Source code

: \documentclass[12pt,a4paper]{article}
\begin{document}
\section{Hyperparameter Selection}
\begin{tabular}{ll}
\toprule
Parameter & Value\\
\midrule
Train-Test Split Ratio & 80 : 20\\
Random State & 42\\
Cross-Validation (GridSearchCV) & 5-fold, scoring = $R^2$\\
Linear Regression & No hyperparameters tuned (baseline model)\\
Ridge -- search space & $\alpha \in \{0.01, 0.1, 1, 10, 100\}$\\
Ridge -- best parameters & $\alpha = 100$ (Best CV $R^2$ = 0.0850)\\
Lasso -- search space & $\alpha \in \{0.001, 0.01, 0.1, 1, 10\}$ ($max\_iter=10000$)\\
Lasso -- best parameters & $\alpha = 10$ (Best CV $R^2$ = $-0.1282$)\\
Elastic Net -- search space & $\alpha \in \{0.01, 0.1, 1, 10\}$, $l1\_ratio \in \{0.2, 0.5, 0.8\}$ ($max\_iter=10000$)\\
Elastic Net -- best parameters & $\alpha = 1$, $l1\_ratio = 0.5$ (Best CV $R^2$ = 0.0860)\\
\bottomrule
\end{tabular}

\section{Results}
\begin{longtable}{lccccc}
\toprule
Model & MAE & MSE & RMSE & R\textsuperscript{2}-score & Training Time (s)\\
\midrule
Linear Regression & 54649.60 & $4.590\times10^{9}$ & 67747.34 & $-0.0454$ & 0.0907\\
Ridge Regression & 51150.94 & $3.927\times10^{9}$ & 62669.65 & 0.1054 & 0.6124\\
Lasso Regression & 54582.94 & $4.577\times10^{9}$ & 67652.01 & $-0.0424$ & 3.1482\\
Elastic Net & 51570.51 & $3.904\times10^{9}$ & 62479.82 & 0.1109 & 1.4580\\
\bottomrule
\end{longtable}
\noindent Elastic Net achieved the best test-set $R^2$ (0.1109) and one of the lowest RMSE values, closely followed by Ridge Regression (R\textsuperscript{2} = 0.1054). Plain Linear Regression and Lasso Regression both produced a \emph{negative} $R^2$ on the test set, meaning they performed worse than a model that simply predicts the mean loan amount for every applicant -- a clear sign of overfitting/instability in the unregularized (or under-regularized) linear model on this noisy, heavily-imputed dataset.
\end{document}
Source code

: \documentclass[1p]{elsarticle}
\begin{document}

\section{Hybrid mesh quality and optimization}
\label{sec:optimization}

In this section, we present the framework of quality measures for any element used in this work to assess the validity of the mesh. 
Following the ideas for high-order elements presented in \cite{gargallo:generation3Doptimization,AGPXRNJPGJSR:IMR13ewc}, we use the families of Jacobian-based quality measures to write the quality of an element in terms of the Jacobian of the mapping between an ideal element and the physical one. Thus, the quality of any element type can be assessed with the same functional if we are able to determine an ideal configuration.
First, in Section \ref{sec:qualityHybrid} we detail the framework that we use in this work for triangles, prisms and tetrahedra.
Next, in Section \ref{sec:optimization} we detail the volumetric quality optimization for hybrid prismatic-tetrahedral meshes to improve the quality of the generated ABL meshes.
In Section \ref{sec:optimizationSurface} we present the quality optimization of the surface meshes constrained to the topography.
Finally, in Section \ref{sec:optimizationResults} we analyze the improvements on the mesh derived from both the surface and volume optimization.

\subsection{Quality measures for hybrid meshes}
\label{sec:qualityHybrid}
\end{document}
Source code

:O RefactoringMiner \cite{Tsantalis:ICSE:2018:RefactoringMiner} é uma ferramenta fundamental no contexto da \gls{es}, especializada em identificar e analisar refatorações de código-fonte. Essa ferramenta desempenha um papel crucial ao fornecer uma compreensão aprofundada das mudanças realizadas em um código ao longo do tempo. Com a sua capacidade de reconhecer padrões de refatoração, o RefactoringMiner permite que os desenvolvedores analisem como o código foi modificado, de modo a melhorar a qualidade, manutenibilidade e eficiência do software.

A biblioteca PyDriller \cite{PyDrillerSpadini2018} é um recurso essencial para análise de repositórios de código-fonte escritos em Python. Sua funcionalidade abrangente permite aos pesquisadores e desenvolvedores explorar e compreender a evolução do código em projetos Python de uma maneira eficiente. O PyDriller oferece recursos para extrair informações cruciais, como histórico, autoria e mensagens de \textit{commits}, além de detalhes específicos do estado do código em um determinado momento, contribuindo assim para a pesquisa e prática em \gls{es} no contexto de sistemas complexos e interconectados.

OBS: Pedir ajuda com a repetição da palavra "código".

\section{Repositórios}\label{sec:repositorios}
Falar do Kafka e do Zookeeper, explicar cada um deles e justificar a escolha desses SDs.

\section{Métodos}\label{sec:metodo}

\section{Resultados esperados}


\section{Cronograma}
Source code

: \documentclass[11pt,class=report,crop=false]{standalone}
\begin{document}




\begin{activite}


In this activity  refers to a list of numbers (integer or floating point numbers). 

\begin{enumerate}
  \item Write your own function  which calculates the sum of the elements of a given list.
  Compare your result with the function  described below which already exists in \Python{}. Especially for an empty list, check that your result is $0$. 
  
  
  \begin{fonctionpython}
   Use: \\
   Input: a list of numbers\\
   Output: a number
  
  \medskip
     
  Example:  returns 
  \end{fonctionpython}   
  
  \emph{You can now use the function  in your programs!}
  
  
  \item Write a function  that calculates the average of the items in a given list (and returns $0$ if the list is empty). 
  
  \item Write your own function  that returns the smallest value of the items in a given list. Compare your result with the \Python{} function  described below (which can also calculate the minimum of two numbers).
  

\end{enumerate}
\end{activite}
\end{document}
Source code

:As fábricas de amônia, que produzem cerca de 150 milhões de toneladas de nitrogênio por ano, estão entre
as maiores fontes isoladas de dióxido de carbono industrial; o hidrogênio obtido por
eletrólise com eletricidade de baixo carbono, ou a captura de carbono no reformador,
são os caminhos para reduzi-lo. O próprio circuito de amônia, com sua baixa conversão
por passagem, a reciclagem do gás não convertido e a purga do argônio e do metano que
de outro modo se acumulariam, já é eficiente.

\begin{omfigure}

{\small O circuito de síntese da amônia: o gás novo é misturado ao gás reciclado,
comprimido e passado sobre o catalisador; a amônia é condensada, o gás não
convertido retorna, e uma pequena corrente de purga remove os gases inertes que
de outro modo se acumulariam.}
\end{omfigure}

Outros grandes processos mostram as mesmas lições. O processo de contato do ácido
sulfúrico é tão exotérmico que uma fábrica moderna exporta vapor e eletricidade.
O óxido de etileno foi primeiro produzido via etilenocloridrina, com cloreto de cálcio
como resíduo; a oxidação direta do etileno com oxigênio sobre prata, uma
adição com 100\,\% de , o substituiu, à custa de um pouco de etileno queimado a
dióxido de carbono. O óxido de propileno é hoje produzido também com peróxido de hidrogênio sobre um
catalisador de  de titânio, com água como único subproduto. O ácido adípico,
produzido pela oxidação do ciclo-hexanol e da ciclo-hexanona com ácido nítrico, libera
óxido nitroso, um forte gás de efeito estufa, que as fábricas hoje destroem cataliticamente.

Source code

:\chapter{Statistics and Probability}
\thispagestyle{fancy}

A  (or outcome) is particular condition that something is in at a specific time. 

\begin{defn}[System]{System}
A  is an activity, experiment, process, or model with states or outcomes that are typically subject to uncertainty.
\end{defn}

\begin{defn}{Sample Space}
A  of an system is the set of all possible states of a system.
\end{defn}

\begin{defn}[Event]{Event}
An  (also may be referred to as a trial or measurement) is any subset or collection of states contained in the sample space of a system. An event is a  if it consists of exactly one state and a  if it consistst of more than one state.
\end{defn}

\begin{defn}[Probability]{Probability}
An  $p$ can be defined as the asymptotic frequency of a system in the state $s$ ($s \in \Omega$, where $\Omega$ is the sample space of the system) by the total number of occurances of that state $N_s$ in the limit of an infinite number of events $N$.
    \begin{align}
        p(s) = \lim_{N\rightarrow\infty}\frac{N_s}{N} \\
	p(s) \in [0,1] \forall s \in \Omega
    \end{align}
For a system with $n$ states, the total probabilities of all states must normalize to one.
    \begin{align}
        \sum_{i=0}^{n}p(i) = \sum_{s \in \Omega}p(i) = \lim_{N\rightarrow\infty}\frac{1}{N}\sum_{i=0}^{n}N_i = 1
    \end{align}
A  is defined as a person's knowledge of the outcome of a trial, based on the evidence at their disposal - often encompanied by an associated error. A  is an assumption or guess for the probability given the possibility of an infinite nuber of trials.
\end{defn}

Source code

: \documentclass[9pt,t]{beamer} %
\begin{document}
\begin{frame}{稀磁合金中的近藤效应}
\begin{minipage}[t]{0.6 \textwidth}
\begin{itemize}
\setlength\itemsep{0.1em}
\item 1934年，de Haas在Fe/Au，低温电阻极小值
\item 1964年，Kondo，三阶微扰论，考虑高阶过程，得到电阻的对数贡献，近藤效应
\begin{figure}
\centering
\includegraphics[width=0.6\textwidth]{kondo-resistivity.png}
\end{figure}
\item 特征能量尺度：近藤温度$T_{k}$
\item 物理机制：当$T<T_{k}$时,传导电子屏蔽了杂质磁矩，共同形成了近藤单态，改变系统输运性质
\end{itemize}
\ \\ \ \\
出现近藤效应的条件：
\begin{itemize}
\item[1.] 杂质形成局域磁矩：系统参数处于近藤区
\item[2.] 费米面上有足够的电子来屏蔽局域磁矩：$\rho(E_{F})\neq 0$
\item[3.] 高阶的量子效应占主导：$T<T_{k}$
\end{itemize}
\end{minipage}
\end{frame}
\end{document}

> _What the task requires_
Ending with the line containing "Cross-Validation (GridSearchCV) &", please print exactly the lines of the material above from its first line onward, and nothing else.

> _Answer space_
Source code

: \documentclass[12pt,a4paper]{article}
\begin{document}
\section{Hyperparameter Selection}
\begin{tabular}{ll}
\toprule
Parameter & Value\\
\midrule
Train-Test Split Ratio & 80 : 20\\
Random State & 42\\
Cross-Validation (GridSearchCV) & 5-fold, scoring = $R^2$\\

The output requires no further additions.